ラミー紡績とは?
かつて富山市の不二越駅北西、現在の富山立山公園線の北側に広がる一帯には、「第一ラミー紡績」という巨大な紡績工場が存在していた。
まず「ラミー」とは、古代エジプト時代から人類に利用されてきた麻の一種である「苧麻(ちょま)」を指す。麻の中でも特に繊維が柔らかく、その優れた肌触りから「絹麻」と称えられた。このラミー製糸の改良に十余年を捧げた木村崇吉らの研究成果を工業化しようとしたのが物語の始まり。
大正5年、関西に本社を置き、富山に工場を設置する計画が市に持ち込まれた。富山市は商工会議所や地元の有力経済人と協議を重ね、愛媛県今治での実地視察を経て事業の有望性を確信。そして県下の有志多数を招いた相談会を経て、大正6年4月に「第一ラミー紡績株式会社」が設立された。工場の建設地は山室村に決定し、大正8年から本格的な操業を開始した。
しかし、操業開始直後に工場が火災に見舞われ、翌大正9年には戦後恐慌による株式暴落と深刻な不況に直面。経営危機に伴う賃金カットをきっかけに激しいストライキが発生し、労働争議が展開された。昭和に入り日中戦争が勃発すると、産業構造は軍事優先へと大きく舵を切った。第一ラミー紡績は、新庄分工場の建設や台湾での原料確保、大規模な従業員募集など、戦時下の需要に応じて一時的に規模を拡大。しかし、昭和16年からは国策による業界統合が始まり、資本金で10倍もの規模を誇る「日満亜麻紡績」に吸収される形で、昭和17年に新会社「東亜麻工業」へと統合された。
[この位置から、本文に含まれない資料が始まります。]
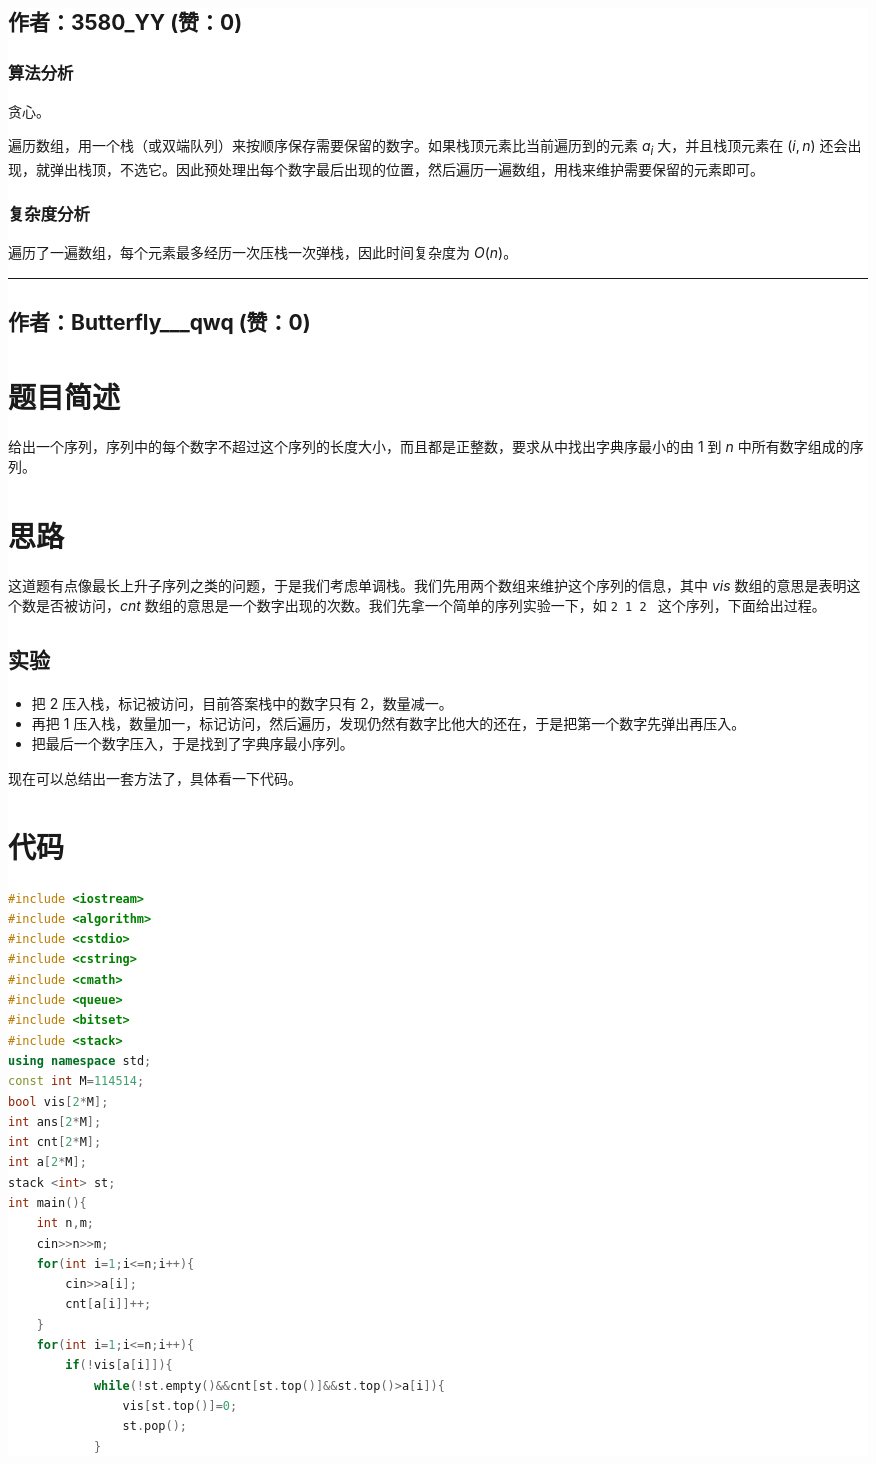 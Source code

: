 
## 作者：3580_YY (赞：0)

### 算法分析
贪心。

遍历数组，用一个栈（或双端队列）来按顺序保存需要保留的数字。如果栈顶元素比当前遍历到的元素 $a_i$ 大，并且栈顶元素在 $(i,n)$ 还会出现，就弹出栈顶，不选它。因此预处理出每个数字最后出现的位置，然后遍历一遍数组，用栈来维护需要保留的元素即可。

### 复杂度分析
遍历了一遍数组，每个元素最多经历一次压栈一次弹栈，因此时间复杂度为 $O(n)$。



---

## 作者：Butterfly___qwq (赞：0)

# 题目简述
给出一个序列，序列中的每个数字不超过这个序列的长度大小，而且都是正整数，要求从中找出字典序最小的由 $1$ 到 $n$ 中所有数字组成的序列。
# 思路
这道题有点像最长上升子序列之类的问题，于是我们考虑单调栈。我们先用两个数组来维护这个序列的信息，其中 $vis$ 数组的意思是表明这个数是否被访问，$cnt$ 数组的意思是一个数字出现的次数。我们先拿一个简单的序列实验一下，如 `2 1 2 ` 这个序列，下面给出过程。
## 实验
- 把 $2$ 压入栈，标记被访问，目前答案栈中的数字只有 $2$，数量减一。
- 再把 $1$ 压入栈，数量加一，标记访问，然后遍历，发现仍然有数字比他大的还在，于是把第一个数字先弹出再压入。
- 把最后一个数字压入，于是找到了字典序最小序列。

现在可以总结出一套方法了，具体看一下代码。
# 代码
```cpp
#include <iostream>
#include <algorithm>
#include <cstdio>
#include <cstring>
#include <cmath>
#include <queue>
#include <bitset>
#include <stack>
using namespace std;
const int M=114514;
bool vis[2*M];
int ans[2*M];
int cnt[2*M];
int a[2*M];
stack <int> st;
int main(){
	int n,m;
	cin>>n>>m;
	for(int i=1;i<=n;i++){
		cin>>a[i];
		cnt[a[i]]++;
	}
	for(int i=1;i<=n;i++){
		if(!vis[a[i]]){
			while(!st.empty()&&cnt[st.top()]&&st.top()>a[i]){
				vis[st.top()]=0;
				st.pop();
			}
```

[problemUrl]: https://atcoder.jp/contests/abc299/tasks/abc299_g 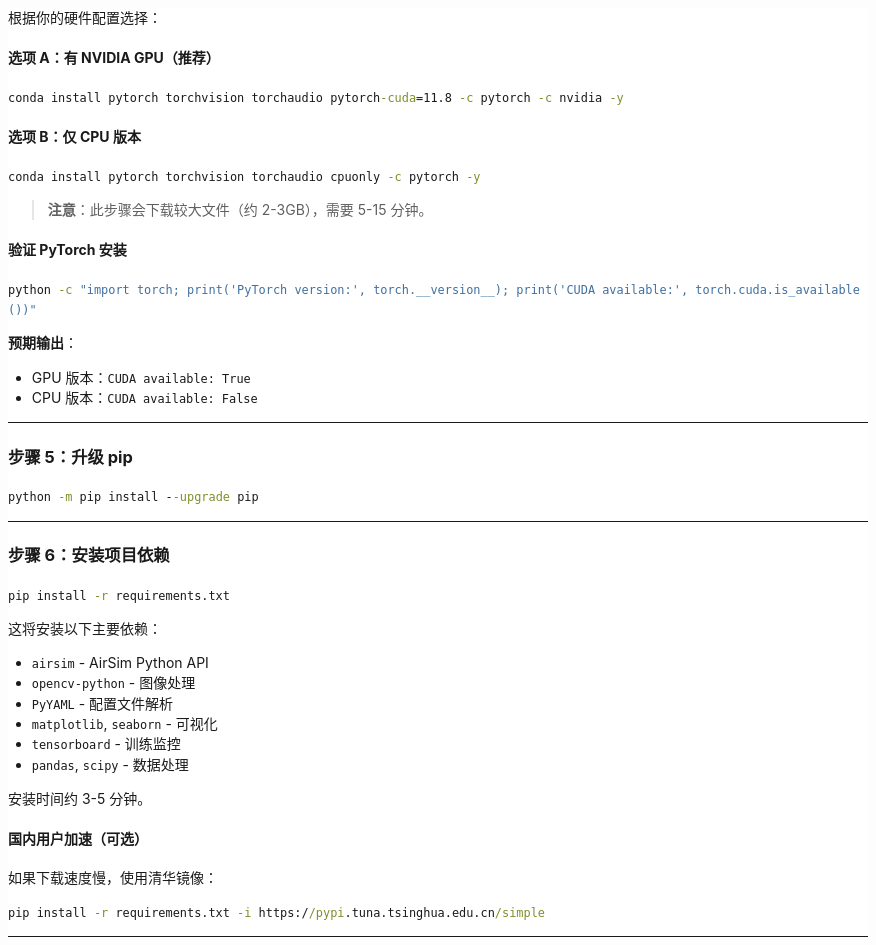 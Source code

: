 根据你的硬件配置选择：

#### 选项 A：有 NVIDIA GPU（推荐）

```cmd
conda install pytorch torchvision torchaudio pytorch-cuda=11.8 -c pytorch -c nvidia -y
```

#### 选项 B：仅 CPU 版本

```cmd
conda install pytorch torchvision torchaudio cpuonly -c pytorch -y
```

> **注意**：此步骤会下载较大文件（约 2-3GB），需要 5-15 分钟。

#### 验证 PyTorch 安装

```cmd
python -c "import torch; print('PyTorch version:', torch.__version__); print('CUDA available:', torch.cuda.is_available())"
```

**预期输出**：
- GPU 版本：`CUDA available: True`
- CPU 版本：`CUDA available: False`

---

### 步骤 5：升级 pip

```cmd
python -m pip install --upgrade pip
```

---

### 步骤 6：安装项目依赖

```cmd
pip install -r requirements.txt
```

这将安装以下主要依赖：
- `airsim` - AirSim Python API
- `opencv-python` - 图像处理
- `PyYAML` - 配置文件解析
- `matplotlib`, `seaborn` - 可视化
- `tensorboard` - 训练监控
- `pandas`, `scipy` - 数据处理

安装时间约 3-5 分钟。

#### 国内用户加速（可选）

如果下载速度慢，使用清华镜像：

```cmd
pip install -r requirements.txt -i https://pypi.tuna.tsinghua.edu.cn/simple
```

--- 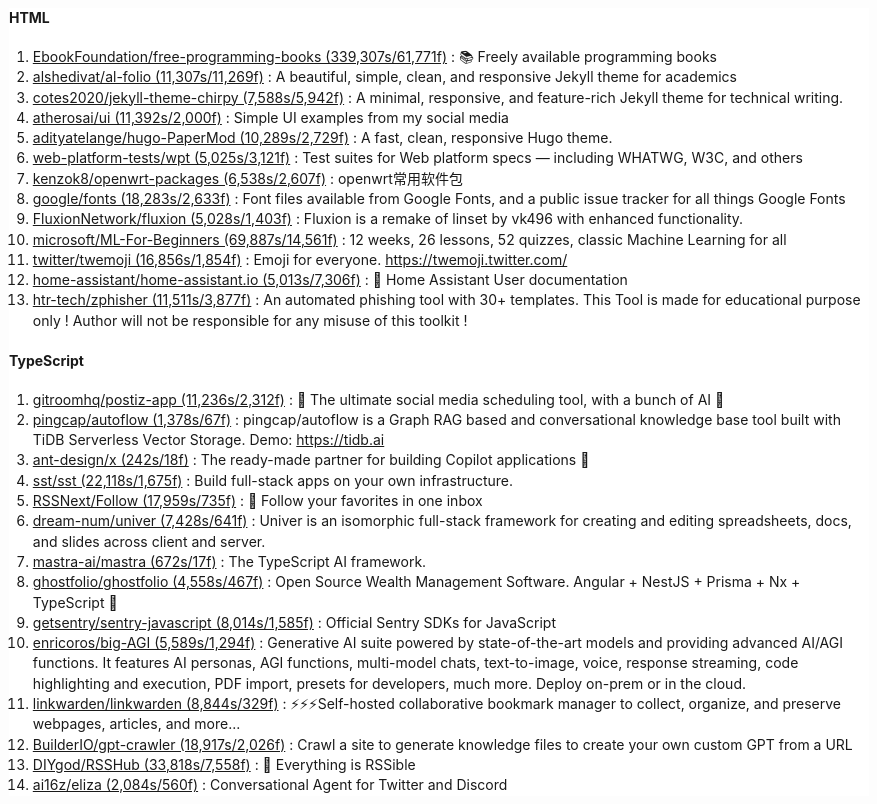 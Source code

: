 #### HTML
1. [EbookFoundation/free-programming-books (339,307s/61,771f)](https://github.com/EbookFoundation/free-programming-books) : 📚 Freely available programming books
2. [alshedivat/al-folio (11,307s/11,269f)](https://github.com/alshedivat/al-folio) : A beautiful, simple, clean, and responsive Jekyll theme for academics
3. [cotes2020/jekyll-theme-chirpy (7,588s/5,942f)](https://github.com/cotes2020/jekyll-theme-chirpy) : A minimal, responsive, and feature-rich Jekyll theme for technical writing.
4. [atherosai/ui (11,392s/2,000f)](https://github.com/atherosai/ui) : Simple UI examples from my social media
5. [adityatelange/hugo-PaperMod (10,289s/2,729f)](https://github.com/adityatelange/hugo-PaperMod) : A fast, clean, responsive Hugo theme.
6. [web-platform-tests/wpt (5,025s/3,121f)](https://github.com/web-platform-tests/wpt) : Test suites for Web platform specs — including WHATWG, W3C, and others
7. [kenzok8/openwrt-packages (6,538s/2,607f)](https://github.com/kenzok8/openwrt-packages) : openwrt常用软件包
8. [google/fonts (18,283s/2,633f)](https://github.com/google/fonts) : Font files available from Google Fonts, and a public issue tracker for all things Google Fonts
9. [FluxionNetwork/fluxion (5,028s/1,403f)](https://github.com/FluxionNetwork/fluxion) : Fluxion is a remake of linset by vk496 with enhanced functionality.
10. [microsoft/ML-For-Beginners (69,887s/14,561f)](https://github.com/microsoft/ML-For-Beginners) : 12 weeks, 26 lessons, 52 quizzes, classic Machine Learning for all
11. [twitter/twemoji (16,856s/1,854f)](https://github.com/twitter/twemoji) : Emoji for everyone. https://twemoji.twitter.com/
12. [home-assistant/home-assistant.io (5,013s/7,306f)](https://github.com/home-assistant/home-assistant.io) : 📘 Home Assistant User documentation
13. [htr-tech/zphisher (11,511s/3,877f)](https://github.com/htr-tech/zphisher) : An automated phishing tool with 30+ templates. This Tool is made for educational purpose only ! Author will not be responsible for any misuse of this toolkit !

#### TypeScript
1. [gitroomhq/postiz-app (11,236s/2,312f)](https://github.com/gitroomhq/postiz-app) : 📨 The ultimate social media scheduling tool, with a bunch of AI 🤖
2. [pingcap/autoflow (1,378s/67f)](https://github.com/pingcap/autoflow) : pingcap/autoflow is a Graph RAG based and conversational knowledge base tool built with TiDB Serverless Vector Storage. Demo: https://tidb.ai
3. [ant-design/x (242s/18f)](https://github.com/ant-design/x) : The ready-made partner for building Copilot applications 🤖
4. [sst/sst (22,118s/1,675f)](https://github.com/sst/sst) : Build full-stack apps on your own infrastructure.
5. [RSSNext/Follow (17,959s/735f)](https://github.com/RSSNext/Follow) : 🧡 Follow your favorites in one inbox
6. [dream-num/univer (7,428s/641f)](https://github.com/dream-num/univer) : Univer is an isomorphic full-stack framework for creating and editing spreadsheets, docs, and slides across client and server.
7. [mastra-ai/mastra (672s/17f)](https://github.com/mastra-ai/mastra) : The TypeScript AI framework.
8. [ghostfolio/ghostfolio (4,558s/467f)](https://github.com/ghostfolio/ghostfolio) : Open Source Wealth Management Software. Angular + NestJS + Prisma + Nx + TypeScript 🤍
9. [getsentry/sentry-javascript (8,014s/1,585f)](https://github.com/getsentry/sentry-javascript) : Official Sentry SDKs for JavaScript
10. [enricoros/big-AGI (5,589s/1,294f)](https://github.com/enricoros/big-AGI) : Generative AI suite powered by state-of-the-art models and providing advanced AI/AGI functions. It features AI personas, AGI functions, multi-model chats, text-to-image, voice, response streaming, code highlighting and execution, PDF import, presets for developers, much more. Deploy on-prem or in the cloud.
11. [linkwarden/linkwarden (8,844s/329f)](https://github.com/linkwarden/linkwarden) : ⚡️⚡️⚡️Self-hosted collaborative bookmark manager to collect, organize, and preserve webpages, articles, and more...
12. [BuilderIO/gpt-crawler (18,917s/2,026f)](https://github.com/BuilderIO/gpt-crawler) : Crawl a site to generate knowledge files to create your own custom GPT from a URL
13. [DIYgod/RSSHub (33,818s/7,558f)](https://github.com/DIYgod/RSSHub) : 🧡 Everything is RSSible
14. [ai16z/eliza (2,084s/560f)](https://github.com/ai16z/eliza) : Conversational Agent for Twitter and Discord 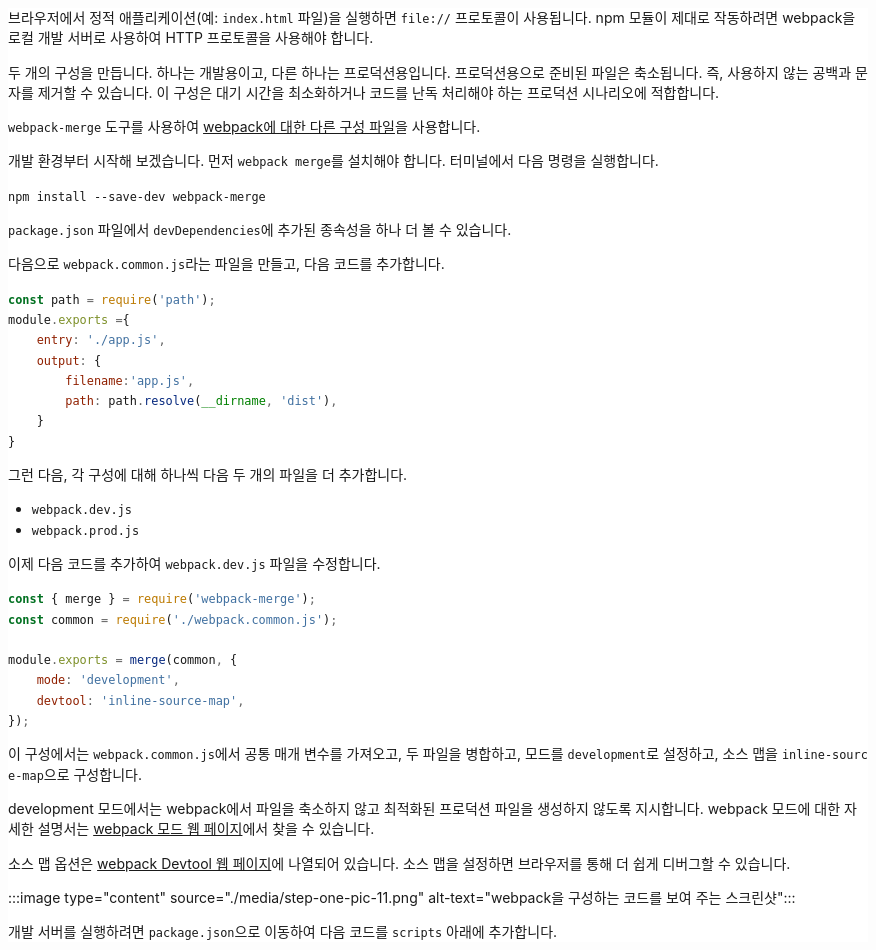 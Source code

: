 브라우저에서 정적 애플리케이션(예: `index.html` 파일)을 실행하면 `file://` 프로토콜이 사용됩니다. npm 모듈이 제대로 작동하려면 webpack을 로컬 개발 서버로 사용하여 HTTP 프로토콜을 사용해야 합니다.

두 개의 구성을 만듭니다. 하나는 개발용이고, 다른 하나는 프로덕션용입니다. 프로덕션용으로 준비된 파일은 축소됩니다. 즉, 사용하지 않는 공백과 문자를 제거할 수 있습니다. 이 구성은 대기 시간을 최소화하거나 코드를 난독 처리해야 하는 프로덕션 시나리오에 적합합니다.

`webpack-merge` 도구를 사용하여 [webpack에 대한 다른 구성 파일](https://webpack.js.org/guides/production/)을 사용합니다.

개발 환경부터 시작해 보겠습니다. 먼저 `webpack merge`를 설치해야 합니다. 터미널에서 다음 명령을 실행합니다.

```Console
npm install --save-dev webpack-merge
```

`package.json` 파일에서 `devDependencies`에 추가된 종속성을 하나 더 볼 수 있습니다.

다음으로 `webpack.common.js`라는 파일을 만들고, 다음 코드를 추가합니다.

```JavaScript
const path = require('path');
module.exports ={
    entry: './app.js',
    output: {
        filename:'app.js',
        path: path.resolve(__dirname, 'dist'),
    }
}
```

그런 다음, 각 구성에 대해 하나씩 다음 두 개의 파일을 더 추가합니다.

* `webpack.dev.js`
* `webpack.prod.js`

이제 다음 코드를 추가하여 `webpack.dev.js` 파일을 수정합니다.

```JavaScript
const { merge } = require('webpack-merge');
const common = require('./webpack.common.js');

module.exports = merge(common, {
    mode: 'development',
    devtool: 'inline-source-map',
});
```
이 구성에서는 `webpack.common.js`에서 공통 매개 변수를 가져오고, 두 파일을 병합하고, 모드를 `development`로 설정하고, 소스 맵을 `inline-source-map`으로 구성합니다.

development 모드에서는 webpack에서 파일을 축소하지 않고 최적화된 프로덕션 파일을 생성하지 않도록 지시합니다. webpack 모드에 대한 자세한 설명서는 [webpack 모드 웹 페이지](https://webpack.js.org/configuration/mode/)에서 찾을 수 있습니다.

소스 맵 옵션은 [webpack Devtool 웹 페이지](https://webpack.js.org/configuration/devtool/#root)에 나열되어 있습니다. 소스 맵을 설정하면 브라우저를 통해 더 쉽게 디버그할 수 있습니다.

:::image type="content" source="./media/step-one-pic-11.png" alt-text="webpack을 구성하는 코드를 보여 주는 스크린샷":::

개발 서버를 실행하려면 `package.json`으로 이동하여 다음 코드를 `scripts` 아래에 추가합니다.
その終焉は、あまりに悲惨だった。昭和20年8月2日の富山大空襲により、長年築き上げられた工場群は一夜にしてすべて灰燼に帰してしまった。終戦後、会社は「日本繊維工業」と名を変え、焼失を免れた堀川工場を中心に再編されたが、山室の工場跡地が再興されることはなかった。
かつて広大な敷地を誇った工場跡は、昭和21年頃から民間住宅地として分割販売され、現在は静かな街並みへと姿を変えている。